Segment Open

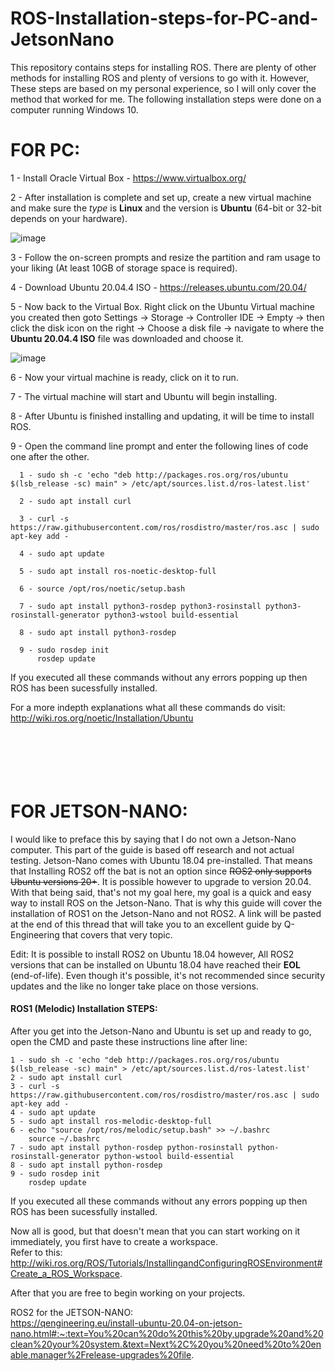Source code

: # ROS-Installation-steps-for-PC-and-JetsonNano
  This repository contains steps for installing ROS. There are plenty of other methods for installing ROS and plenty of versions to go with it. However, These steps are based on my personal experience, so I will only cover the method that worked for me. The following installation steps were done on a computer running Windows 10. <br />

# FOR PC: 

1 - Install Oracle Virtual Box -  https://www.virtualbox.org/ <br />

2 - After installation is complete and set up, create a new virtual machine and make sure the *type* is __Linux__ and the version is __Ubuntu__ (64-bit or 32-bit depends on your hardware). <br />

![image](https://user-images.githubusercontent.com/109832303/180582685-9c8404d9-095e-460b-ad46-f2ceff5b9d3a.png) <br />

3 - Follow the on-screen prompts and resize the partition and ram usage to your liking (At least 10GB of storage space is required).

4 - Download Ubuntu 20.04.4 ISO - https://releases.ubuntu.com/20.04/

5 - Now back to the Virtual Box. Right click on the Ubuntu Virtual machine you created then goto Settings -> Storage -> Controller IDE -> Empty -> then click the disk icon on the right -> Choose a disk file -> navigate to where the __Ubuntu 20.04.4 ISO__ file was downloaded and choose it.  <br />

![image](https://user-images.githubusercontent.com/109832303/180583348-52137158-3580-4d80-8d3f-7db4083b4f3f.png) 

6 - Now your virtual machine is ready, click on it to run.

7 - The virtual machine will start and Ubuntu will begin installing.

8 - After Ubuntu is finished installing and updating, it will be time to install ROS.

9 - Open the command line prompt and enter the following lines of code one after the other.

             
      1 - sudo sh -c 'echo "deb http://packages.ros.org/ros/ubuntu $(lsb_release -sc) main" > /etc/apt/sources.list.d/ros-latest.list' 
             
      2 - sudo apt install curl
       
      3 - curl -s https://raw.githubusercontent.com/ros/rosdistro/master/ros.asc | sudo apt-key add -
       
      4 - sudo apt update
       
      5 - sudo apt install ros-noetic-desktop-full
       
      6 - source /opt/ros/noetic/setup.bash
      
      7 - sudo apt install python3-rosdep python3-rosinstall python3-rosinstall-generator python3-wstool build-essential
      
      8 - sudo apt install python3-rosdep
      
      9 - sudo rosdep init
          rosdep update
             
             
 If you executed all these commands without any errors popping up then ROS has been sucessfully installed.  
  
 For a more indepth explanations what all these commands do visit: http://wiki.ros.org/noetic/Installation/Ubuntu <br /> <br /> <br /> <br /> <br /> <br />
 
 
 
 
 
 # FOR JETSON-NANO: 
  I would like to preface this by saying that I do not own a Jetson-Nano computer. This part of the guide is based off research and not actual testing. Jetson-Nano comes with Ubuntu 18.04 pre-installed. That means that Installing ROS2 off the bat is not an option since ~~ROS2 only supports Ubuntu versions 20+~~. It is possible however to upgrade to version 20.04. With that being said, that's not my goal here, my goal is a quick and easy way to install ROS on the Jetson-Nano. That is why this guide will cover the installation of ROS1 on the Jetson-Nano and not ROS2. A link will be pasted at the end of this thread that will take you to an excellent guide by Q-Engineering that covers that very topic.

Edit: It is possible to install ROS2 on Ubuntu 18.04 however, All ROS2 versions that can be installed on Ubuntu 18.04 have reached their __EOL__ (end-of-life). Even though it's possible, it's not recommended since security updates and the like no longer take place on those versions.


#### ROS1 (Melodic) Installation STEPS:

  After you get into the Jetson-Nano and Ubuntu is set up and ready to go, open the CMD and paste these instructions line after line: 

    1 - sudo sh -c 'echo "deb http://packages.ros.org/ros/ubuntu $(lsb_release -sc) main" > /etc/apt/sources.list.d/ros-latest.list'
    2 - sudo apt install curl
    3 - curl -s https://raw.githubusercontent.com/ros/rosdistro/master/ros.asc | sudo apt-key add -
    4 - sudo apt update
    5 - sudo apt install ros-melodic-desktop-full
    6 - echo "source /opt/ros/melodic/setup.bash" >> ~/.bashrc
        source ~/.bashrc
    7 - sudo apt install python-rosdep python-rosinstall python-rosinstall-generator python-wstool build-essential
    8 - sudo apt install python-rosdep
    9 - sudo rosdep init
        rosdep update
  
  If you executed all these commands without any errors popping up then ROS has been sucessfully installed.   
  
  Now all is good, but that doesn't mean that you can start working on it immediately, you first have to create a workspace. <br />
  Refer to this: http://wiki.ros.org/ROS/Tutorials/InstallingandConfiguringROSEnvironment#Create_a_ROS_Workspace. <br />
  
  After that you are free to begin working on your projects.
  
  


ROS2 for the JETSON-NANO: <br />
https://qengineering.eu/install-ubuntu-20.04-on-jetson-nano.html#:~:text=You%20can%20do%20this%20by,upgrade%20and%20clean%20your%20system.&text=Next%2C%20you%20need%20to%20enable,manager%2Frelease-upgrades%20file.
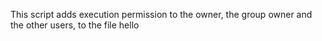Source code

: This script  adds execution permission to the owner, the group owner and the other users, to the file hello
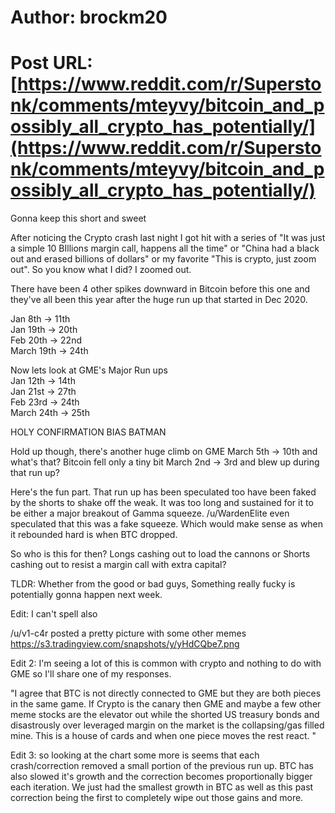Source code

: # Author: brockm20
# Post URL: [https://www.reddit.com/r/Superstonk/comments/mteyvy/bitcoin_and_possibly_all_crypto_has_potentially/](https://www.reddit.com/r/Superstonk/comments/mteyvy/bitcoin_and_possibly_all_crypto_has_potentially/)


Gonna keep this short and sweet

After noticing the Crypto crash last night I got hit with a series of "It was just a simple 10 BIllions margin call, happens all the time" or "China had a black out and erased billions of dollars" or my favorite "This is crypto, just zoom out". So you know what I did? I zoomed out.

There have been 4 other spikes downward in Bitcoin before this one and they've all been this year after the huge run up that started in Dec 2020. 

Jan 8th  -> 11th   
Jan 19th  -> 20th   
Feb 20th -> 22nd  
March 19th -> 24th  

Now lets look at GME's Major Run ups  
 Jan 12th -> 14th  
Jan 21st -> 27th  
Feb 23rd -> 24th  
March 24th -> 25th  

HOLY CONFIRMATION BIAS BATMAN

Hold up though, there's another huge climb on GME March 5th -> 10th and what's that? Bitcoin fell only a tiny bit March 2nd -> 3rd  and blew up during that run up?

Here's the fun part. That run up has been speculated too have been faked by the shorts to shake off  the weak. It was too long and sustained for it to be either a major breakout of Gamma squeeze. /u/WardenElite even speculated that this was a fake squeeze. Which would make sense as when it rebounded hard is when BTC dropped.

So who is this for then? Longs cashing out to load the cannons or Shorts cashing out to resist a margin call with extra capital? 

TLDR: Whether from the good or bad guys, Something really fucky is potentially gonna happen next week.

Edit: I can't spell also

/u/v1-c4r posted a pretty picture with some other memes
https://s3.tradingview.com/snapshots/y/yHdCQbe7.png

Edit 2: I'm seeing a lot of this is common with crypto and nothing to do with GME so I'll share one of my responses.  

"I agree that BTC is not directly connected to GME but they are both pieces in the same game. If Crypto is the canary then GME and maybe a few other meme stocks are the elevator out while the shorted US treasury bonds and disastrously over leveraged margin on the market is the collapsing/gas filled mine. This is a house of cards and when one piece moves the rest react. "

Edit 3: so looking at the chart some more is seems that each crash/correction removed a small portion of the previous run up. BTC has also slowed it's growth and the correction becomes proportionally bigger each iteration. We just had the smallest growth in BTC as well as this past correction being the first to completely wipe out those gains and more.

Segment Closed

## TASK STATEMENT
Please print, exactly as given, the lines running from the beginning of the listing through the line containing "8 - After Ubuntu", omitting each picture.

## PROBLEM SOLUTION
Source code

: # ROS-Installation-steps-for-PC-and-JetsonNano
  This repository contains steps for installing ROS. There are plenty of other methods for installing ROS and plenty of versions to go with it. However, These steps are based on my personal experience, so I will only cover the method that worked for me. The following installation steps were done on a computer running Windows 10. <br />

# FOR PC: 

1 - Install Oracle Virtual Box -  https://www.virtualbox.org/ <br />

2 - After installation is complete and set up, create a new virtual machine and make sure the *type* is __Linux__ and the version is __Ubuntu__ (64-bit or 32-bit depends on your hardware). <br />

![image](https://user-images.githubusercontent.com/109832303/180582685-9c8404d9-095e-460b-ad46-f2ceff5b9d3a.png) <br />

3 - Follow the on-screen prompts and resize the partition and ram usage to your liking (At least 10GB of storage space is required).

4 - Download Ubuntu 20.04.4 ISO - https://releases.ubuntu.com/20.04/

5 - Now back to the Virtual Box. Right click on the Ubuntu Virtual machine you created then goto Settings -> Storage -> Controller IDE -> Empty -> then click the disk icon on the right -> Choose a disk file -> navigate to where the __Ubuntu 20.04.4 ISO__ file was downloaded and choose it.  <br />

![image](https://user-images.githubusercontent.com/109832303/180583348-52137158-3580-4d80-8d3f-7db4083b4f3f.png) 

6 - Now your virtual machine is ready, click on it to run.

7 - The virtual machine will start and Ubuntu will begin installing.

8 - After Ubuntu is finished installing and updating, it will be time to install ROS.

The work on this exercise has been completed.